ChristopherWilks / megadepth

BigWig and BAM utilities
Other
91 stars 9 forks source link

Not generating TSVs for --coverage and --auc #17

Open mayank-singh-sikarwar opened 10 months ago

mayank-singh-sikarwar commented 10 months ago

Hi,

Thank you for creating this wonderful tool. I am using it in one of my nextflow workflows and I have noticed some unexpected behaviours which are as follows:

Image used from biocontanier repo with tags 1.2.0--h6ab5fc9_5 and 1.2.0--hff880f7_4.

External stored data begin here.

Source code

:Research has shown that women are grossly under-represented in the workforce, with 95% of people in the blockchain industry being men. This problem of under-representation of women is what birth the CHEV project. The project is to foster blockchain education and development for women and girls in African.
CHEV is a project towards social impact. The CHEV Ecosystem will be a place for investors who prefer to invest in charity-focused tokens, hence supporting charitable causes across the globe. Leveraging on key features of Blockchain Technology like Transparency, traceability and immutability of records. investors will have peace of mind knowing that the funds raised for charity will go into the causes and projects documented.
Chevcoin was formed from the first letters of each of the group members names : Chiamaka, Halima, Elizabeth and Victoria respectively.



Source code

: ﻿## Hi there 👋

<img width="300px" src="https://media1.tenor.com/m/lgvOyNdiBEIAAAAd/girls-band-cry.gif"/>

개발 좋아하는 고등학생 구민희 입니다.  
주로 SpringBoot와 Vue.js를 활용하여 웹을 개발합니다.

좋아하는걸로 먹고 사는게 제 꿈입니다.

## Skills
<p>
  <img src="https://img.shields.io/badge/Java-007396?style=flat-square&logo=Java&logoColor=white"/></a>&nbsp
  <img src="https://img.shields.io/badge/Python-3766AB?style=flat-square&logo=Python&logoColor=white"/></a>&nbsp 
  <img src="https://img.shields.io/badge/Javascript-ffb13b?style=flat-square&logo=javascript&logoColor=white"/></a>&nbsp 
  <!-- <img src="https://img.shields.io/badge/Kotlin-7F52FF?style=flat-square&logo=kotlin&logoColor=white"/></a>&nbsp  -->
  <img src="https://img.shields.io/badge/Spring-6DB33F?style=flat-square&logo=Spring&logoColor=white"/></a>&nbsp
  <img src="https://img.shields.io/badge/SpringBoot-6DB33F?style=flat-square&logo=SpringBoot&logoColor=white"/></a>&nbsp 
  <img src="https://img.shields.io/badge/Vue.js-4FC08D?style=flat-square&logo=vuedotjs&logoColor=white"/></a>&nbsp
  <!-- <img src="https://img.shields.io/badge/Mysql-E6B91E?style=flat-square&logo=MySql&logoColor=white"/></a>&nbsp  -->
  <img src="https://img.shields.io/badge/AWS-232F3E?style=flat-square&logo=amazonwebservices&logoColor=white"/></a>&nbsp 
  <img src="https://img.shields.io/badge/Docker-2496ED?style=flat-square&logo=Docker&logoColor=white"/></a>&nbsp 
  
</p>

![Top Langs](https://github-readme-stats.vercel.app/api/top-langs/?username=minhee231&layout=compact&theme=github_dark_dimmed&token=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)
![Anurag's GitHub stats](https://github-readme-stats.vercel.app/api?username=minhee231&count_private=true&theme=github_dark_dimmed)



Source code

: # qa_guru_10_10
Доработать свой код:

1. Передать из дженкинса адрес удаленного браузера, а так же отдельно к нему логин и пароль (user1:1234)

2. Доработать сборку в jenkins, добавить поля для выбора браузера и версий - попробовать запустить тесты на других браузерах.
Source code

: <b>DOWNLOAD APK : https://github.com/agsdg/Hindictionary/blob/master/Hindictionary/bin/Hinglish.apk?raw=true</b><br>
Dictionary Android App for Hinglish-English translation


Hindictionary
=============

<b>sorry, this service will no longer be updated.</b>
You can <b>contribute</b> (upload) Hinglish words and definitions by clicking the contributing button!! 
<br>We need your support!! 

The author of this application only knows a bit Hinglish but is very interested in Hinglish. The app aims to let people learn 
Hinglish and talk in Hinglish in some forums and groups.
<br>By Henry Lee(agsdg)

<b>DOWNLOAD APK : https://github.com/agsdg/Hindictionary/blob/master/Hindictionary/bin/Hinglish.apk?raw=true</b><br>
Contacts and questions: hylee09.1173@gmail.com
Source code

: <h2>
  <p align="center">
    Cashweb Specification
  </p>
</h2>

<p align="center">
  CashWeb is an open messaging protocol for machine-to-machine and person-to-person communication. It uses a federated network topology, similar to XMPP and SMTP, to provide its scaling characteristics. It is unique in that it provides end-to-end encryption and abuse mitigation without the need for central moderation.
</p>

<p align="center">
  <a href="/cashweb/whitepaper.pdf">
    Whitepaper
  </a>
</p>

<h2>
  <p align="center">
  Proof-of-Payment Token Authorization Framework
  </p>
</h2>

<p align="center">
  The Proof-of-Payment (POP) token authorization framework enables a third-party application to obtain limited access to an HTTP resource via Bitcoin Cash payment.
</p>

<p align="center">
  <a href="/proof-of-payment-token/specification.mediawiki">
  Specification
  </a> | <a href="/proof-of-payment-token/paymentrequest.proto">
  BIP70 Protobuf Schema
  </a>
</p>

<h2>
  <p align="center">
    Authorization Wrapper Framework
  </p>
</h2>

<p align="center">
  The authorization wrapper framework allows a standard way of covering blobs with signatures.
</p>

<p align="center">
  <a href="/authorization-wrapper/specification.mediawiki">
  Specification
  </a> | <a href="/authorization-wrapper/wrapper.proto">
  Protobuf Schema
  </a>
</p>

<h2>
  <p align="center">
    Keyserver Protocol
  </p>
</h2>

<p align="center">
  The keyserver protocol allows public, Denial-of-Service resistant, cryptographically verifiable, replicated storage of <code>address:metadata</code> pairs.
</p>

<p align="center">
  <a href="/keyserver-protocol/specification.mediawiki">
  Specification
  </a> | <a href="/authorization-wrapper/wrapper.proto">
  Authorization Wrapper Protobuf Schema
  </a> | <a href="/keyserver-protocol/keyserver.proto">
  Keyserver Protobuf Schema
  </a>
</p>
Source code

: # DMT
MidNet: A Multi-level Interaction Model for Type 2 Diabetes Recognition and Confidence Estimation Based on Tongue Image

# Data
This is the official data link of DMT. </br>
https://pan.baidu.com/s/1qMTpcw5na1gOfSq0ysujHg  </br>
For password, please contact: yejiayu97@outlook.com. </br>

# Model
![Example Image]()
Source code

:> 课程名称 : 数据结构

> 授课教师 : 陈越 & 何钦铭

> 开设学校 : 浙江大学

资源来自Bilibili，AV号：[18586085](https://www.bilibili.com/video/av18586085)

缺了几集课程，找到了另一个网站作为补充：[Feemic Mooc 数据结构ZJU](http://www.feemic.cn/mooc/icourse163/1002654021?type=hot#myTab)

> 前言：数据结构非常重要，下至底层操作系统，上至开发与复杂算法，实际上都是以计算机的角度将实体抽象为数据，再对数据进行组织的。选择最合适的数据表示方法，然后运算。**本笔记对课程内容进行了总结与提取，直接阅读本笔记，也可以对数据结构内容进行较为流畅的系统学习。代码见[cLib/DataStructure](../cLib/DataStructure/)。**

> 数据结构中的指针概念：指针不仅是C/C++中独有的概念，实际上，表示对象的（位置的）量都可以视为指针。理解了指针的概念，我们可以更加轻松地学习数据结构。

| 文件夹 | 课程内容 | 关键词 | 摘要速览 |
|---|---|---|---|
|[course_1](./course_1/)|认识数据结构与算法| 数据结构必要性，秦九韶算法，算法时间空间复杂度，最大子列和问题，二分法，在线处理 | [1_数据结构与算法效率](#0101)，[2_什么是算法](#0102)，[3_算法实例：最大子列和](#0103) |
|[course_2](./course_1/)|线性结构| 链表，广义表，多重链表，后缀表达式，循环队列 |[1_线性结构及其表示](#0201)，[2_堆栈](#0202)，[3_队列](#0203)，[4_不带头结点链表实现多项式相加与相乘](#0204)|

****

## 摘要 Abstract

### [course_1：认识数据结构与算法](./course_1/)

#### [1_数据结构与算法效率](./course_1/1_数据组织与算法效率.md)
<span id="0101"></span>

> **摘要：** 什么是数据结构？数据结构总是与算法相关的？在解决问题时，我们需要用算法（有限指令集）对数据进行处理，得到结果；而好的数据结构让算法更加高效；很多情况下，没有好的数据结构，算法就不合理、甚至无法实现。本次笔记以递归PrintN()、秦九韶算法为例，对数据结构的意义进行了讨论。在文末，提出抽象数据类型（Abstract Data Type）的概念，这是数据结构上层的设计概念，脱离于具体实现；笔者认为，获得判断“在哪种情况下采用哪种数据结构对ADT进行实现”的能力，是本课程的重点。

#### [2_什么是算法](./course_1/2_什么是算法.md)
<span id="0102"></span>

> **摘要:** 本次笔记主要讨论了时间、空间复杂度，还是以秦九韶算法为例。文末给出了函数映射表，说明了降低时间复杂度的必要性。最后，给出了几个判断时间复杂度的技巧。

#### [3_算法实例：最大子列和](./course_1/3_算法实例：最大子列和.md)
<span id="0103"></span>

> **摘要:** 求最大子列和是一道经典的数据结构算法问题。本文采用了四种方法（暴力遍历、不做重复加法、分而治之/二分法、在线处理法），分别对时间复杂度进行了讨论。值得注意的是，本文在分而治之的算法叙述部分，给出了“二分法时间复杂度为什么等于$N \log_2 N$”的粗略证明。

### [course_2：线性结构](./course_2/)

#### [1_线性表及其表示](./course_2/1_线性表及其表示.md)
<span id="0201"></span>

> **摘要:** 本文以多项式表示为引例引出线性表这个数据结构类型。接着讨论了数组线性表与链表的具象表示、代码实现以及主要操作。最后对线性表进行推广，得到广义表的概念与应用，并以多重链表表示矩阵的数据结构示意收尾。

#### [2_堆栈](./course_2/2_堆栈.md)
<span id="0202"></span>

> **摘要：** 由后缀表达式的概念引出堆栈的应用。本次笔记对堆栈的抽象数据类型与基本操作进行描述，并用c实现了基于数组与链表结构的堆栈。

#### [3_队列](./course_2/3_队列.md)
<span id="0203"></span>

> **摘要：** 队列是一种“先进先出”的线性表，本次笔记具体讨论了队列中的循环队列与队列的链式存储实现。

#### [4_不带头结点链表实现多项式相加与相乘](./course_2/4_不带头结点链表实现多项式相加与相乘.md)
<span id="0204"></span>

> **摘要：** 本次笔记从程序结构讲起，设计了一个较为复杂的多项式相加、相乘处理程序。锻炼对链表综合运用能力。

  1. Only generates bw files whether use --coverage, --bigwig or both.
  2. Does not generate auc.tsv file even if the parameter is provided in the command.

Image used from broadsword

  1. Process throws an error saying "megadepth command does not exist". I have tested the first two images and it didnt work for both of them.

Nextflow is running in a ubuntu 22.04.3(jammy jellyfish) machine and I using singularity to execute the command given below.

    megadepth ${sortedBam} \
    --threads ${task.cpus} \
    --coverage \
    --no-head \
    --require-mdz \
    --min-unique-qual 10 \
    --frag-dist ${tempDir} \
    --annotation ${bedFile} \
    --bigwig \
    --auc \
    --alts \
    --junctions ${tempDir} \
    --prefix ${sampleId}

Thanks is advance for your help. It would be great help if you could provide any inputs on this. Lastly, the docker link given in the documention does not work properly.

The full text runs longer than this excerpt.